Christine Pastore, New Jersey’s Innovative PE Chief, Steps Down

Pension Manager: New Jersey Division of Investment

Assets Managed: $70 Billion (Jan. 31, 2012)

Private Equity Assets: $5 Billion (Jan. 31, 2012)

Private Equity Allocation: 7% (Jan. 31, 2012)

Private Equity Target Allocation: 5.5%

Chief Investment Officer: Timothy Walsh

Christine Pastore, who helped lead the $70 billion New Jersey pension system’s intrepid expansion into alternative assets, decided to step down on March 30 after seven years in the job. A spokesman for the New Jersey Division of Investment, Andrew Pratt, said the decision was her own and that the agency would have liked her to stay.  “We’ll miss her,” Pratt said.

Pastore, who helped lead New Jersey’s drive last year to boost its cap on alternatives to 35 percent from 25 percent, is among the people most responsible for the recent moves by New Jersey and other large pension funds to make giant commitments of at least $1 billion to individual private equity firms as part of large separate accounts.

Overall, New Jersey’s pension system manages $8.7 billion in private equity commitments as of Jan. 31. That includes $5 billion in invested private equity capital, a 7 percent allocation that is above the system’s 5.5 percent target.

Last year, New Jersey was the second large pension fund (after the Texas Teachers Retirement System) to make such huge commitments to individual private equity firms. In New Jersey’s case, the pension system committed $1.5 billion to separate accounts from The Blackstone Group, part of a $2.5 billion allocation that the state committed to the firm in 2011.

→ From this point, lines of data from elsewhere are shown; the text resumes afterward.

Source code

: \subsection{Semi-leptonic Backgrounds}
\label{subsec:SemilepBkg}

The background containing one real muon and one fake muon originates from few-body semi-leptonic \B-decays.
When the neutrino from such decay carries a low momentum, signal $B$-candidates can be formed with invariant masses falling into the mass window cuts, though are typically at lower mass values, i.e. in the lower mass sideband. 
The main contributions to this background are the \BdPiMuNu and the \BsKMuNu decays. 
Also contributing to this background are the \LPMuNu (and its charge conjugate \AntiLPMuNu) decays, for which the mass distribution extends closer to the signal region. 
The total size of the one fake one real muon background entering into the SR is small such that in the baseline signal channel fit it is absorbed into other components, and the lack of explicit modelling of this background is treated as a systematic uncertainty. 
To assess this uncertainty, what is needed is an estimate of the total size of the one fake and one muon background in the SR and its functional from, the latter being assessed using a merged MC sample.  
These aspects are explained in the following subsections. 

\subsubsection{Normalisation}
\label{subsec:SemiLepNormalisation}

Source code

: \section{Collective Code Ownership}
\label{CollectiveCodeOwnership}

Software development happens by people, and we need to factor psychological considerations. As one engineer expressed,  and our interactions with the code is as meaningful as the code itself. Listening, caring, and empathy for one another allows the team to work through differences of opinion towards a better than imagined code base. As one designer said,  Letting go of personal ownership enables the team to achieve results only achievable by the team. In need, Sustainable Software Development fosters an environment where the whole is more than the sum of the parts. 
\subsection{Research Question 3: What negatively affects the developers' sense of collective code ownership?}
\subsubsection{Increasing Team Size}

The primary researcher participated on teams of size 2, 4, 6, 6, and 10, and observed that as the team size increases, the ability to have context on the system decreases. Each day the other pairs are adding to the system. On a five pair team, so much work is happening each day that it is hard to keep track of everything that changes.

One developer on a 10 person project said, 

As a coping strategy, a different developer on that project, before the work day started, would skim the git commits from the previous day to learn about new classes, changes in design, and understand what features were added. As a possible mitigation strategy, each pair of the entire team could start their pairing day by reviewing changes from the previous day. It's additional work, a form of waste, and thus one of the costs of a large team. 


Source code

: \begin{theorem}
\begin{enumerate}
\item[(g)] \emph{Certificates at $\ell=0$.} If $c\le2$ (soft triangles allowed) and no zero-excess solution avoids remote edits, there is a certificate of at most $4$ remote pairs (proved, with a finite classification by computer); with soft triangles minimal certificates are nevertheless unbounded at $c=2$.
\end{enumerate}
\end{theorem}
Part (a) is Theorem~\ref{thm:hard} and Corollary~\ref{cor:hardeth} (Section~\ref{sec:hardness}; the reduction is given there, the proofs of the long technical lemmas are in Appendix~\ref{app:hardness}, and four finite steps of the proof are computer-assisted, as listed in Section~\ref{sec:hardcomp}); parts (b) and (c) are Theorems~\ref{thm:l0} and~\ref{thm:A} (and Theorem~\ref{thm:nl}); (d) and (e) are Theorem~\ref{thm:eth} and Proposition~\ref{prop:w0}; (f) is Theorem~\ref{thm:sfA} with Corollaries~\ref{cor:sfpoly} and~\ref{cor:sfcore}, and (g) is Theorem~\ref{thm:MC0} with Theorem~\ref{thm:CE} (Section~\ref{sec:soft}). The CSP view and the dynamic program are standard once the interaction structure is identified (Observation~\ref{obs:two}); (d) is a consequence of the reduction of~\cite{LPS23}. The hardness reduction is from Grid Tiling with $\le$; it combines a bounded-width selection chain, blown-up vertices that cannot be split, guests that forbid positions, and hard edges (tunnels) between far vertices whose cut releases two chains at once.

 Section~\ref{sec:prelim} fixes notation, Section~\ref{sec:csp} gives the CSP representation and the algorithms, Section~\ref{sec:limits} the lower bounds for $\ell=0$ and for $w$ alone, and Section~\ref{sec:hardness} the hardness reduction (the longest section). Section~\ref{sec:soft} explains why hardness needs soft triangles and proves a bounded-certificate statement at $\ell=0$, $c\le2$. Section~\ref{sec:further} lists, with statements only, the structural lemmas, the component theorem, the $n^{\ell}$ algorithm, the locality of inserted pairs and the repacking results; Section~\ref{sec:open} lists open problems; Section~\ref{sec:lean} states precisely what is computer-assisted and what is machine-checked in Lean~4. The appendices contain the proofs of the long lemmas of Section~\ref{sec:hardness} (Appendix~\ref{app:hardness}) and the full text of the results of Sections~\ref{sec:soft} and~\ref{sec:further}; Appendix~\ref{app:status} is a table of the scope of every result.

Pastore’s thinking, and the thinking of a growing number of large pension fund managers, is that by committing such large amounts to a single manager, the pension fund can receive substantially better fees and terms. The lower the fee, the easier it is for the pension fund to meet or beat its benchmark for the asset class.

For example, in exchange for $1.5 billion in separate account commitments to Blackstone Group, New Jersey negotiated its annual management fee down to 1 percent plus a 15 percent carry charge. That is substantially better than the standard “2 and 20” fee structure that applies to most private equity commitments.

In the mid-2000s, New Jersey, aided by Pastore, expanded its private equity program with an unusually fast commitment pace. That fast pace soon came to haunt it during the financial crisis since it was quickly over-allocated to the asset class. As a result, New Jersey was unable to commit to new funds during the depths of the financial crisis, when many lucrative opportunities presented themselves. As a result, New Jersey missed some of the upturn that came in 2009 and early 2010, as private equity investments and the economy began to recover.

Nevertheless, with the appointment in 2010 of a new chief investment officer, Timothy Walsh, the state returned to the private equity table in earnest, laying the groundwork for its mega separate-account commitments in late 2011.

As for Pastore, she is thought to be examining her options, and some think she will reemerge in the private sector, where she would likely earn substantially more than she did for the state of New Jersey.